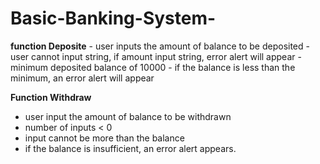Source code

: # Basic-Banking-System-
**function Deposite**
    - user inputs the amount of balance to be deposited
    - user cannot input string, if amount input string, error alert will appear
    - minimum deposited balance of 10000
    - if the balance is less than the minimum, an error alert will appear

  **Function Withdraw**
   - user input the amount of balance to be withdrawn
   - number of inputs < 0
   - input cannot be more than the balance
   - if the balance is insufficient, an error alert appears.
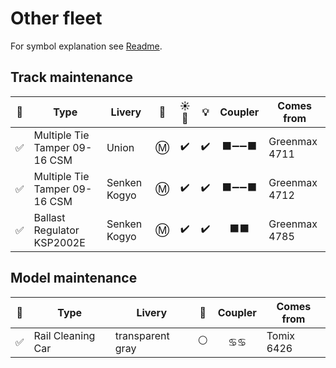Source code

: # Other fleet

For symbol explanation see [Readme](./readme.md).

## Track maintenance

🧰 | Type | Livery | 🚃 | ☀️🚨 | 💡 | Coupler | Comes from
:-: | --- | --- | :-: | :-: | :-: | :-: | ---
✅ | Multiple Tie Tamper 09-16 CSM | Union | Ⓜ️ | ✔️ | ✔️ | ⬛➖➖⬛ | Greenmax 4711
✅ | Multiple Tie Tamper 09-16 CSM | Senken Kogyo | Ⓜ️ | ✔️ | ✔️ | ⬛➖➖⬛ | Greenmax 4712
✅ | Ballast Regulator KSP2002E | Senken Kogyo | Ⓜ️ | ✔️ | ✔️ | ⬛⬛ | Greenmax 4785

## Model maintenance

🧰 | Type | Livery | 🚃 | Coupler | Comes from
:-: | --- | --- | :-: | :-: | ---
✅ | Rail Cleaning Car | transparent gray | ⚪ | ♋♋ | Tomix 6426
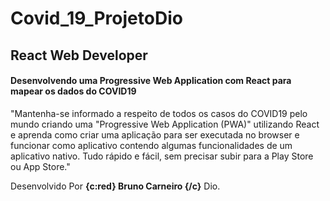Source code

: # Covid_19_ProjetoDio

## React Web Developer

 #### **Desenvolvendo uma Progressive Web Application com React para mapear os dados do COVID19**  
 
"Mantenha-se informado a respeito de todos os casos do COVID19 pelo mundo criando uma "Progressive Web Application (PWA)" utilizando React e aprenda como criar uma aplicação para ser executada no browser e funcionar como aplicativo contendo algumas funcionalidades de um aplicativo nativo. Tudo rápido e fácil, sem precisar subir para a Play Store ou App Store."


Desenvolvido Por  **{c:red} Bruno Carneiro {/c}** Dio.
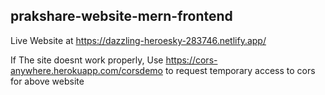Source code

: ## prakshare-website-mern-frontend
Live Website at https://dazzling-heroesky-283746.netlify.app/

If The site doesnt work properly, Use https://cors-anywhere.herokuapp.com/corsdemo to request temporary access to cors for above website
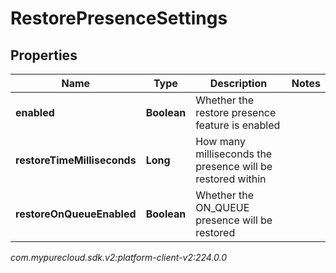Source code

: # RestorePresenceSettings


## Properties

| Name | Type | Description | Notes |
| ------------ | ------------- | ------------- | ------------- |
| **enabled** | **Boolean** | Whether the restore presence feature is enabled |  |
| **restoreTimeMilliseconds** | **Long** | How many milliseconds the presence will be restored within |  |
| **restoreOnQueueEnabled** | **Boolean** | Whether the ON_QUEUE presence will be restored |  |




_com.mypurecloud.sdk.v2:platform-client-v2:224.0.0_
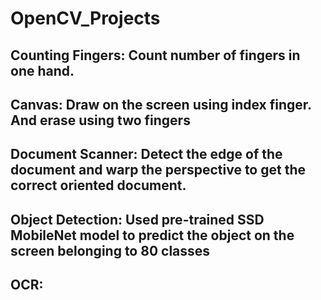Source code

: # OpenCV_Projects
## Counting Fingers: Count number of fingers in one hand.
## Canvas: Draw on the screen using index finger. And erase using two fingers
## Document Scanner: Detect the edge of the document and warp the perspective to get the correct oriented document.
## Object Detection: Used pre-trained SSD MobileNet model to predict the object on the screen belonging to 80 classes
## OCR:
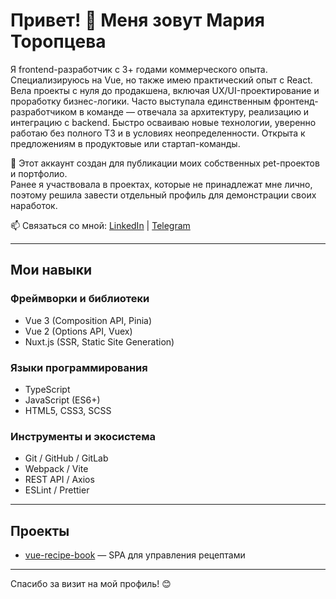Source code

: # Привет! 👋 Меня зовут Мария Торопцева

Я frontend-разработчик с 3+ годами коммерческого опыта. Специализируюсь на Vue, но также имею практический опыт с React. Вела проекты с нуля до продакшена, включая UX/UI-проектирование и проработку бизнес-логики. Часто выступала единственным фронтенд-разработчиком в команде — отвечала за архитектуру, реализацию и интеграцию с backend. Быстро осваиваю новые технологии, уверенно работаю без полного ТЗ и в условиях неопределенности. Открыта к предложениям в продуктовые или стартап-команды.

🌱 Этот аккаунт создан для публикации моих собственных pet-проектов и портфолио.  
Ранее я участвовала в проектах, которые не принадлежат мне лично, поэтому решила завести отдельный профиль для демонстрации своих наработок.

📫 Связаться со мной: [LinkedIn](https://www.linkedin.com/in/mariya-toroptseva/) | [Telegram](https://t.me/@mnaumnaum)

---

## Мои навыки

### Фреймворки и библиотеки
- Vue 3 (Composition API, Pinia)  
- Vue 2 (Options API, Vuex)  
- Nuxt.js (SSR, Static Site Generation)  

### Языки программирования
- TypeScript  
- JavaScript (ES6+)  
- HTML5, CSS3, SCSS  

### Инструменты и экосистема
- Git / GitHub / GitLab  
- Webpack / Vite  
- REST API / Axios  
- ESLint / Prettier

---

## Проекты

- [vue-recipe-book](https://github.com/mariia-toroptseva/vue-recipe-book) — SPA для управления рецептами  

---

Спасибо за визит на мой профиль! 😊
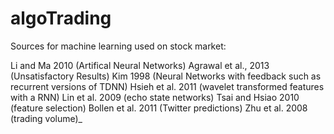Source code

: # algoTrading
Sources for machine learning used on stock market:

Li and Ma 2010 (Artifical Neural Networks)
Agrawal et al., 2013 (Unsatisfactory Results)
Kim 1998 (Neural Networks with feedback such as recurrent versions of TDNN)
Hsieh et al. 2011 (wavelet transformed features with a RNN)
Lin et al. 2009 (echo state networks)
Tsai and Hsiao 2010 (feature selection)
Bollen et al. 2011 (Twitter predictions)
Zhu et al. 2008 (trading volume)_
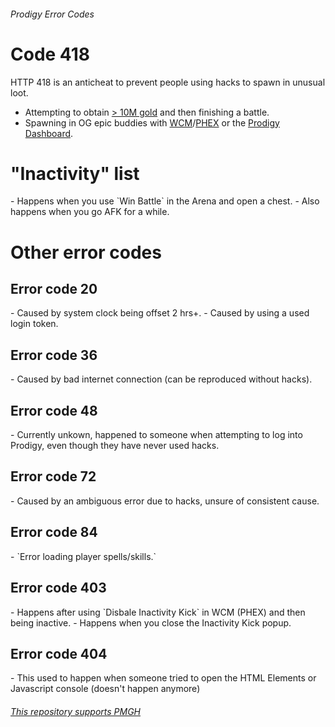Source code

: ###### Prodigy Error Codes

<h1>Code 418</h1>

HTTP 418 is an anticheat to prevent people using hacks to spawn in unusual loot.
- Attempting to obtain [> 10M gold](https://github.com/Prodigy-Hacking/ProdigyMathGameHacking/commit/08e3866c92b4e158d97369784461a698383e2ce1) and then finishing a battle.
- Spawning in OG epic buddies with [WCM](https://github.com/Prodigy-Hacking/ProdigyMathGameHacking/tree/master/willsCheatMenu)/[PHEX](https://github.com/Prodigy-Hacking/ProdigyMathGameHacking/tree/master/PHEx) or the [Prodigy Dashboard](https://prodigy-dashboard.hostedposted.com).

<h1>"Inactivity" list</h1>
- Happens when you use `Win Battle` in the Arena and open a chest.
- Also happens when you go AFK for a while.

<h1>Other error codes</h1>

<h2>Error code 20</h2>
- Caused by system clock being offset 2 hrs+.
- Caused by using a used login token.

<h2>Error code 36</h2>
- Caused by bad internet connection (can be reproduced without hacks).

<h2>Error code 48</h2>
- Currently unkown, happened to someone when attempting to log into Prodigy, even though they have never used hacks.

<h2>Error code 72</h2>
- Caused by an ambiguous error due to hacks, unsure of consistent cause.

<h2>Error code 84</h2>
- `Error loading player spells/skills.`

<h2>Error code 403</h2>
- Happens after using `Disbale Inactivity Kick` in WCM (PHEX) and then being inactive.
- Happens when you close the Inactivity Kick popup.

<h2>Error code 404</h2>
- This used to happen when someone tried to open the HTML Elements or Javascript console (doesn't happen anymore)


###### _[This repository supports PMGH](https://github.com/Prodigy-Hacking/ProdigyMathGameHacking)_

### [HOW TO COMPLETE THIS TASK]
Only the lines starting at the one with "Hsieh et al." and ending at the one with "HTTP 418 is" should be printed, each exactly as it appears in the material above; the pictures are to be omitted.

### [OUTPUT BELOW]
Hsieh et al. 2011 (wavelet transformed features with a RNN)
Lin et al. 2009 (echo state networks)
Tsai and Hsiao 2010 (feature selection)
Bollen et al. 2011 (Twitter predictions)
Zhu et al. 2008 (trading volume)_
Source code

: ###### Prodigy Error Codes

<h1>Code 418</h1>

HTTP 418 is an anticheat to prevent people using hacks to spawn in unusual loot.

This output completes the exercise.